• **Listed records**:
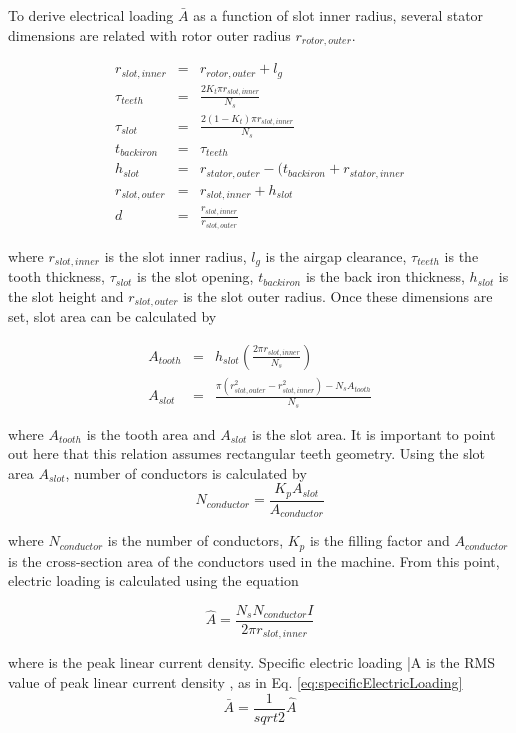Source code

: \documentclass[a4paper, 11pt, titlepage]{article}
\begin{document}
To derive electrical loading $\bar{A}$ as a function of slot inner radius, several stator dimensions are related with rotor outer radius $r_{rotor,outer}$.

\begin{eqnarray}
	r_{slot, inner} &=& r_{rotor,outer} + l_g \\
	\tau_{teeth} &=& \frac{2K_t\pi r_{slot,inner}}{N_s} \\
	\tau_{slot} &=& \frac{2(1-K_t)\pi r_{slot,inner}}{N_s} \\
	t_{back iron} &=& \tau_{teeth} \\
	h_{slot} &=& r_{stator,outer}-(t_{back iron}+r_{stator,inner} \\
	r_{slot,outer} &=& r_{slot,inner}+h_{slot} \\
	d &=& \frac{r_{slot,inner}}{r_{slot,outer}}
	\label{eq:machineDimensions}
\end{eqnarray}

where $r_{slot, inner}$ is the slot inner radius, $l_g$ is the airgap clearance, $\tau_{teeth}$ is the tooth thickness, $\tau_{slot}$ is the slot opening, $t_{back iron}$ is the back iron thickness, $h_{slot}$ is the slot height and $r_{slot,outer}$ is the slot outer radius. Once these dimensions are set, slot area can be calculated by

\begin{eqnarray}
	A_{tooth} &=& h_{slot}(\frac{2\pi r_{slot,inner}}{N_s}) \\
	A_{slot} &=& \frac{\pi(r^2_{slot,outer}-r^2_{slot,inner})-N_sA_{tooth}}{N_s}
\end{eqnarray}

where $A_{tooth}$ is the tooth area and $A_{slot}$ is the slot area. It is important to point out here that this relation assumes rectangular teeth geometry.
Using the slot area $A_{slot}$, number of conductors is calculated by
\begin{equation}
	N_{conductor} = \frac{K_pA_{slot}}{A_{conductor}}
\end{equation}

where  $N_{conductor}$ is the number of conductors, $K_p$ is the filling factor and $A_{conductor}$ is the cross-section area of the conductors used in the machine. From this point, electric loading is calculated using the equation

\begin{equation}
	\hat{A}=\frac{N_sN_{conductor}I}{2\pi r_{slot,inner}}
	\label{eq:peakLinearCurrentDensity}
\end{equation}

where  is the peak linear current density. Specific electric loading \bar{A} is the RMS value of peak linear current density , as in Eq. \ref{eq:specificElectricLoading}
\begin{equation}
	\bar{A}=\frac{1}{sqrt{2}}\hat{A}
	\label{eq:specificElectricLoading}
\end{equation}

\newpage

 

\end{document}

• **Prompt**: Without including any picture, set down every line above exactly as it stands.

• **Response to this exercise**:
Source code

: \documentclass[a4paper, 11pt, titlepage]{article}
\begin{document}
To derive electrical loading $\bar{A}$ as a function of slot inner radius, several stator dimensions are related with rotor outer radius $r_{rotor,outer}$.

\begin{eqnarray}
	r_{slot, inner} &=& r_{rotor,outer} + l_g \\
	\tau_{teeth} &=& \frac{2K_t\pi r_{slot,inner}}{N_s} \\
	\tau_{slot} &=& \frac{2(1-K_t)\pi r_{slot,inner}}{N_s} \\
	t_{back iron} &=& \tau_{teeth} \\
	h_{slot} &=& r_{stator,outer}-(t_{back iron}+r_{stator,inner} \\
	r_{slot,outer} &=& r_{slot,inner}+h_{slot} \\
	d &=& \frac{r_{slot,inner}}{r_{slot,outer}}
	\label{eq:machineDimensions}
\end{eqnarray}

where $r_{slot, inner}$ is the slot inner radius, $l_g$ is the airgap clearance, $\tau_{teeth}$ is the tooth thickness, $\tau_{slot}$ is the slot opening, $t_{back iron}$ is the back iron thickness, $h_{slot}$ is the slot height and $r_{slot,outer}$ is the slot outer radius. Once these dimensions are set, slot area can be calculated by

\begin{eqnarray}
	A_{tooth} &=& h_{slot}(\frac{2\pi r_{slot,inner}}{N_s}) \\
	A_{slot} &=& \frac{\pi(r^2_{slot,outer}-r^2_{slot,inner})-N_sA_{tooth}}{N_s}
\end{eqnarray}

where $A_{tooth}$ is the tooth area and $A_{slot}$ is the slot area. It is important to point out here that this relation assumes rectangular teeth geometry.
Using the slot area $A_{slot}$, number of conductors is calculated by
\begin{equation}
	N_{conductor} = \frac{K_pA_{slot}}{A_{conductor}}
\end{equation}

where  $N_{conductor}$ is the number of conductors, $K_p$ is the filling factor and $A_{conductor}$ is the cross-section area of the conductors used in the machine. From this point, electric loading is calculated using the equation

\begin{equation}
	\hat{A}=\frac{N_sN_{conductor}I}{2\pi r_{slot,inner}}
	\label{eq:peakLinearCurrentDensity}
\end{equation}

where  is the peak linear current density. Specific electric loading \bar{A} is the RMS value of peak linear current density , as in Eq. \ref{eq:specificElectricLoading}
\begin{equation}
	\bar{A}=\frac{1}{sqrt{2}}\hat{A}
	\label{eq:specificElectricLoading}
\end{equation}

\newpage

 

\end{document}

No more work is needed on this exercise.